Neutrophils may play an early and critical role in patients with uremia. In fact, numerous cytokines may induce the synthesis of a variety of other inflammatory mediators, most of which are chemotactic for neutrophils,, which are then recruited to and activated in the inflammatory focus, this may contribute in inducing tissue damage. Among the factors, involved in this process, a key role appears to be played by an innate immune defence protein, NGAL.

In the present paper, we evaluated whether HDF in end-stage renal disease patients can influence in vitro cultured PMG in producing NGAL. In addition, we analyzed the role of IL-1β and TNF-α in order to ascertain whether they are involved in NGAL production.

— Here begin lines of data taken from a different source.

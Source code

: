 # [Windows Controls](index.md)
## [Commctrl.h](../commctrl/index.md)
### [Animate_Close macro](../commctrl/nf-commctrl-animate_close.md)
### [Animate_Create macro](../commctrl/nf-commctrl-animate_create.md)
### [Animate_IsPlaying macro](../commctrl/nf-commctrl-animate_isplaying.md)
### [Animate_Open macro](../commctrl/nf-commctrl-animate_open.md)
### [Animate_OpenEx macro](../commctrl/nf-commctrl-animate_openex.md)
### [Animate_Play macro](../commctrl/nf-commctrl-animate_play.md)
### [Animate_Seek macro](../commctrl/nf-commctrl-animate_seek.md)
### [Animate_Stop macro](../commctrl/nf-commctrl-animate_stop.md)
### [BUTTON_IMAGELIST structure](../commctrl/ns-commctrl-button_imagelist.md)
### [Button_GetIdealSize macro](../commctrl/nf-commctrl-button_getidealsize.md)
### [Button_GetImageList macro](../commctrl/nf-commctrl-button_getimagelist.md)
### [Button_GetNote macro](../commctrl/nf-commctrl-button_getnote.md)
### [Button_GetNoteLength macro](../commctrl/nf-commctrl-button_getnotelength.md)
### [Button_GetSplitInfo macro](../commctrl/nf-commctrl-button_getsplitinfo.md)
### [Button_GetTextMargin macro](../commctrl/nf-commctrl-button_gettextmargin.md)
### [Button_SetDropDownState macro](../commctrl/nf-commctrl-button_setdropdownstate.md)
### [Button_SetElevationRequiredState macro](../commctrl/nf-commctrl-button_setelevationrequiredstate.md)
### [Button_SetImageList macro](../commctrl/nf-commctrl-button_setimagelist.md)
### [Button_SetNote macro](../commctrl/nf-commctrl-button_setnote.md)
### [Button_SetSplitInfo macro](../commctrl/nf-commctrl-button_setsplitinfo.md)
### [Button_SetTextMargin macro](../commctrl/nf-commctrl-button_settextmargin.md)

The data reported demonstrate that PMG obtained from ESRD patients on hemodialysis are hyporesponsive to LPS treatment; their impaired immune response is characterized by the lower IL-1β and TNF-α with respect to PMG production in healthy subject. These findings seem to be in disagreement with data reported by Cowland et al. [18]. that demonstrate that LPS was not able to induce NGAL expression. However, this different behaviour could be ascribed to the different cellular system used. In fact, those experiments were carried out on epithelial cell lines and ours on PMG obtained from peripheral blood. Furthermore, our results demonstrate that the levels of IL-1β and TNF-α produced by PMG from postHDF patients were higher than those obtained by PMG from preHDF. We believe that this depends on hemodialysis restoring the impaired immune PMG status. In fact, PMG collected from patients at the end of the dialysis session displayed a markedly greater capacity to respond in vitro to LPS-stimulation than PMG collected during the preHDF session.

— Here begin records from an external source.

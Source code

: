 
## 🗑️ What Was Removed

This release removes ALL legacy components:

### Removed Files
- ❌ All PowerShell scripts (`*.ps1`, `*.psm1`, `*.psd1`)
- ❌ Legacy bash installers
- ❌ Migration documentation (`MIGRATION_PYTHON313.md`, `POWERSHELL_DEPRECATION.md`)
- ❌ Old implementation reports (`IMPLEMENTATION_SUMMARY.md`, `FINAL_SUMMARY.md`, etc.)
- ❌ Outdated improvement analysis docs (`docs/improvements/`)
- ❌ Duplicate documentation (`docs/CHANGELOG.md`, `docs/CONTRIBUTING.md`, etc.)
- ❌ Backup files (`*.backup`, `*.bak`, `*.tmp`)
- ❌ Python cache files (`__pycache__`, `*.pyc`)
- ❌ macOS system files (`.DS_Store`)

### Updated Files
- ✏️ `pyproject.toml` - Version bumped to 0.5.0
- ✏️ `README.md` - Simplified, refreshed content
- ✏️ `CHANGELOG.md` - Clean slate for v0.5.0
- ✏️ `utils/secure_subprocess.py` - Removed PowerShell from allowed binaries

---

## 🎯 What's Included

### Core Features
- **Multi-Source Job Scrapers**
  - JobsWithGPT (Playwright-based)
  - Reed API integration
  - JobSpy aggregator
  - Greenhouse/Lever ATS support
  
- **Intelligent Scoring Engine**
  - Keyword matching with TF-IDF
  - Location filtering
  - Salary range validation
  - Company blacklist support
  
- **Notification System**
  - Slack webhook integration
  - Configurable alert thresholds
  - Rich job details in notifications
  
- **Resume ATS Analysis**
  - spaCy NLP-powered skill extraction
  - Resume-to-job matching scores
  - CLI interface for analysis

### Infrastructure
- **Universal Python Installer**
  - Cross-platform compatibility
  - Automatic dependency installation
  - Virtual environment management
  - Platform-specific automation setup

Interestingly, in all the experimental conditions, the amounts of NGAL produced by LPS-stimulated PMG from preHDF patients were lower than those produced by PMG from postHDF patients and much smaller than those produced by PMG from HS. Furthermore, no significant differences were found between the kinetics of NGAL production in LPS-stimulated PMG obtained from preHDF patients at the different assay times. On the contrary, in LPS-stimulated PMG obtained from postHDF patients and HS, peak in the kinetics of NGAL production occurred at 24 hours following the trend of IL-1β and TNF-α production. These findings prompted us to further investigate the role of IL-1β and TNF-α in NGAL modulation.

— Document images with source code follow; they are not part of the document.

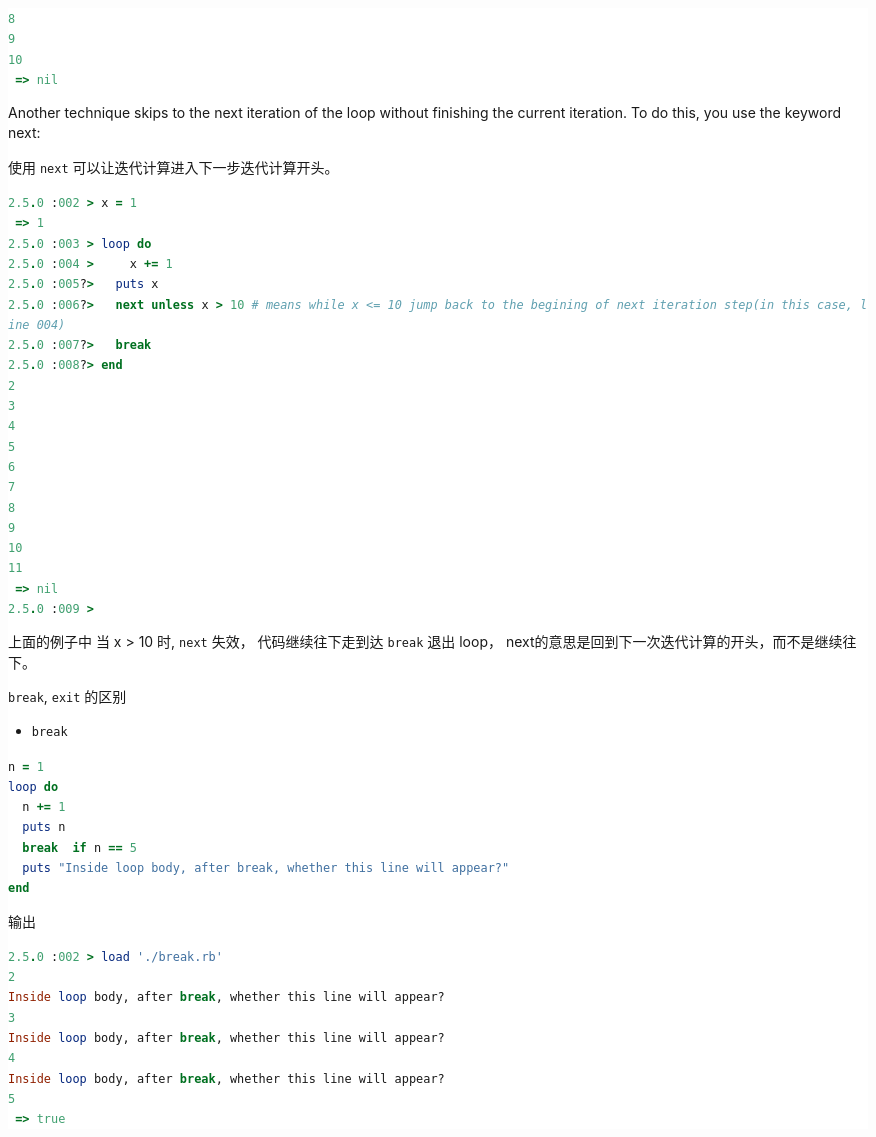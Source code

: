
 ```ruby
8
9
10
 => nil
```

Another technique skips to the next iteration of the loop without finishing the current iteration. To do this, you use the keyword next:

使用 `next` 可以让迭代计算进入下一步迭代计算开头。

```ruby
2.5.0 :002 > x = 1
 => 1
2.5.0 :003 > loop do
2.5.0 :004 >     x += 1
2.5.0 :005?>   puts x
2.5.0 :006?>   next unless x > 10 # means while x <= 10 jump back to the begining of next iteration step(in this case, line 004)
2.5.0 :007?>   break
2.5.0 :008?> end
2
3
4
5
6
7
8
9
10
11
 => nil
2.5.0 :009 >
```

上面的例子中 当 x > 10 时, `next` 失效， 代码继续往下走到达 `break` 退出 loop， next的意思是回到下一次迭代计算的开头，而不是继续往下。

`break`, `exit` 的区别

- `break`

```ruby
n = 1
loop do
  n += 1
  puts n
  break  if n == 5
  puts "Inside loop body, after break, whether this line will appear?"
end
```

输出

```ruby
2.5.0 :002 > load './break.rb'
2
Inside loop body, after break, whether this line will appear?
3
Inside loop body, after break, whether this line will appear?
4
Inside loop body, after break, whether this line will appear?
5
 => true
```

Our findings demonstrate that the addition of rhIL-1β to PMG upregulates NGAL production in both uremic patients and HS whereas, the addition of rhTNF-α to PMG can increase NGAL production only in uremic patients. These data demonstrate that NGAL production by PMG from HS is supported solely by the presence of IL-1β  in cell supernatants. On the other hand, in PMG from uremic patients, NGAL production appeared to be supported mainly by IL-1β and TNF-α too. To verify this, we conducted another series of experiments, neutralizing both IL-1β and TNF-α with monoclonal antibodies. The neutralization of IL-1β and TNF-α in PMG from HS determined a clearcut production of NGAL. Unexpectedly, however, the neutralization of IL-1β and TNF-α did not completely eliminate NGAL production in PMG from HDF-patients; in fact, appreciable amounts of NGAL were still produced.

Overall, our findings demonstrate that in PMG from HS, NGAL production is supported solely by IL-1β, whereas in PMG from HDF patients, NGAL production is supported by IL-1β, TNF-α  and also by other biological mediator(s).

Recently, Karlsen et al. [29] demonstrated that NGAL was strongly induced by stimulation with TNF-α in the presence of IL-17, a proinflammatory cytokine. We can hypothesize that results concerning the effect of TNF-α on NGAL production by PMG from uremic patients could be related to a dynamic relationship between Th-1 and Th-17 response. Further studies are needed in order to understand this intriguing network of biological mediators and the consequent cellular events that they control.

The open question is the role that other biological mediators may play in PMG from uremic patients in determining the nature of cytokine networks and thus in determining the quality and quantity of microenvironmental signals involved in NGAL release.